▶ **WORK TASK**:
Scan the entries and copy each line where the word "begin" is present.

╭─ RECORDS TO USE

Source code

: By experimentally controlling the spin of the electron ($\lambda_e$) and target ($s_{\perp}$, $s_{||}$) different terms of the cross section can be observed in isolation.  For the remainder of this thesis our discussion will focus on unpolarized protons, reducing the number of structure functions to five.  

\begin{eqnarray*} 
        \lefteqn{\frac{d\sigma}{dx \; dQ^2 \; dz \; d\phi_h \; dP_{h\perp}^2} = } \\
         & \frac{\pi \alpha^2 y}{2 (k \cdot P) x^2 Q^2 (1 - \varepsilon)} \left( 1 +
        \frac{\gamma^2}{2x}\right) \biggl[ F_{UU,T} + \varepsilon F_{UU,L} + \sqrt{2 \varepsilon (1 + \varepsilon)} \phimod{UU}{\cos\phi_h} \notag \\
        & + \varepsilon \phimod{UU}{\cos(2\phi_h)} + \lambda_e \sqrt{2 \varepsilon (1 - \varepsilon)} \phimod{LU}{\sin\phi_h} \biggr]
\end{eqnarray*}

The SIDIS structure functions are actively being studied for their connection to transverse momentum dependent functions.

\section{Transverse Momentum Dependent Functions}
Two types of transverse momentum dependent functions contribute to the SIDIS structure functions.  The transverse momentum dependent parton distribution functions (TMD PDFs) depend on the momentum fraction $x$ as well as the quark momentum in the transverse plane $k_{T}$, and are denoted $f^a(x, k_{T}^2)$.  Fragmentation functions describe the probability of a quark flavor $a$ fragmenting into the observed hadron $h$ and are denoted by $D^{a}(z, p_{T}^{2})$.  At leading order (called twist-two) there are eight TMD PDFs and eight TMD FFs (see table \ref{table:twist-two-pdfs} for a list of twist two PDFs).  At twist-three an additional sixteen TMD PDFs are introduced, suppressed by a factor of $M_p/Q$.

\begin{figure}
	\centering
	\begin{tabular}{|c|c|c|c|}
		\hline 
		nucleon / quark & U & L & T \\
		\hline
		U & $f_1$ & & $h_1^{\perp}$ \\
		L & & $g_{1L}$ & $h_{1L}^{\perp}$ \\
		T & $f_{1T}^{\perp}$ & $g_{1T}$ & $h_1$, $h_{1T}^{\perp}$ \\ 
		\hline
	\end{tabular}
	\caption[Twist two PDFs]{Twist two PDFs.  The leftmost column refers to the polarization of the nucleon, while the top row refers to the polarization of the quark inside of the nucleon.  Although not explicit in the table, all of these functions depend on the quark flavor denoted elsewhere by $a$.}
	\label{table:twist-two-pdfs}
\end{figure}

╰─

▶ **TASK RESPONSE**:
\begin{eqnarray*} 
\begin{figure}
	\begin{tabular}{|c|c|c|c|}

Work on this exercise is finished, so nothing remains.